By Anna Hammerich Thysen
Summary
Chairman: Kjeld Schmiegelow
Opponent: Klaus Gottlob Müller
Opponent: Maria Jenmalm
Asthma, allergies, and autoimmune disease are common chronic diseases of the western world. The disease etiologies remains unknown, but are believed to be a combination of genetic predisposition and environmental exposure. Disease incidence has increased in recent decades and the diseases are thought to be programmed in utero supporting a role of the early environment. The aim of the present PhD thesis was to study if known risk factors are imprinted in the immune system of newborns. The hypotheses were that cesarean section and season of birth would influence the immune signature in early life. Both are known to be associated with disease. We analyzed the distribution of circulating immune cells from cord blood in the children part of the ongoing unselected COPSAC2010 birth cohort by multi-color flow cytometry. Moreover, airway mucosal
cytokines and chemokines of 1-month-old children were studied as an immunological model of a target organ for later disease development.

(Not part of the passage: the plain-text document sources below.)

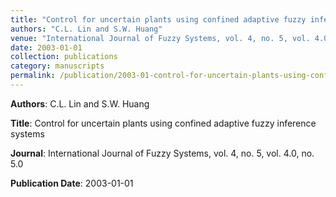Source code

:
 ```yaml
---
title: "Control for uncertain plants using confined adaptive fuzzy inference systems"
authors: "C.L. Lin and S.W. Huang"
venue: "International Journal of Fuzzy Systems, vol. 4, no. 5, vol. 4.0, no. 5.0"
date: 2003-01-01
collection: publications
category: manuscripts
permalink: /publication/2003-01-control-for-uncertain-plants-using-confined-adaptive-fuzzy-inference-systems
---
```


**Authors**: C.L. Lin and S.W. Huang

**Title**: Control for uncertain plants using confined adaptive fuzzy inference systems

**Journal**: International Journal of Fuzzy Systems, vol. 4, no. 5, vol. 4.0, no. 5.0

**Publication Date**: 2003-01-01
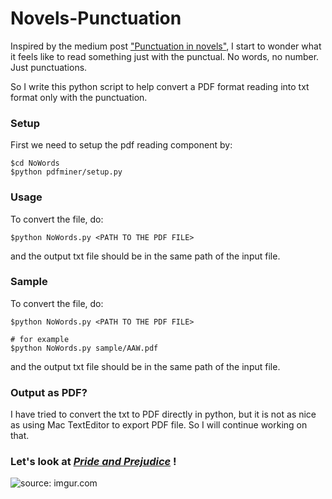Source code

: # Novels-Punctuation

Inspired by the medium post ["Punctuation in novels"](https://medium.com/@neuroecology/punctuation-in-novels-8f316d542ec4#.70eq88ybg), I start to wonder what it feels like to read something just with the punctual. No words, no number. Just punctuations.

So I write this python script to help convert a PDF format reading into txt format only with the punctuation. 

### Setup
First we need to setup the pdf reading component by:
```
$cd NoWords
$python pdfminer/setup.py 
```

### Usage
To convert the file, do:
```
$python NoWords.py <PATH TO THE PDF FILE> 
```
and the output txt file should be in the same path of the input file.

### Sample
To convert the file, do:
```
$python NoWords.py <PATH TO THE PDF FILE> 

# for example
$python NoWords.py sample/AAW.pdf

```
and the output txt file should be in the same path of the input file.

### Output as PDF?
I have tried to convert the txt to PDF directly in python, but it is not as nice as using Mac TextEditor to export PDF file. So I will continue working on that.

### Let's look at [_Pride and Prejudice_](https://www.gutenberg.org/ebooks/1342) !

<img src="http://i.imgur.com/UbeBxCc.png?1" title="source: imgur.com"/>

We found a different distribution of circulating immune cells in newborns delivered by cesarean section as compared to natural birth. Infants born by cesarean section showed elevated frequencies of BDCA-3+ dendritic cells and CD25+CD127low/-regulatory T cells, but lower frequencies of neutrophils. The divergent immune cell compartment was associated to low gestational age for children born by pre-labor cesarean section, but not for other delivery modes. The results suggest the occurrence of immune programming at birth and that delivery before full immune maturation as in the case of pre-labor cesarean section have graver effects. We found an association between season of birth and the distribution of circulating immune cells in cord blood with a general pattern of up-regulation during the winter period. This was mirrored in the signature of immune mediators in the airway epithelial lining fluid. The distribution of cord blood immune cells and airway inflammatory mediators was skewed towards Th1 and Th17 responses in winter and spring births and towards Th2 responses in newborns from fall term. We speculate that the seasonal-related
maternal exposome is reflected in the newborn immune system. These data supports the notion that environmental factors imprints immunological variation already in the perinatal life. In conclusion, studies on early immunological priming may be critical in order to understanding early
disease programming and subsequent to be able to direct future research on disease preventative strategies. We identified mode of delivery and birth season as important risk factors acting on the perinatal immune system. Collectively, our results suggest that the neonatal immune system may be imprinted in perinatal life by known risk factors for later disease development.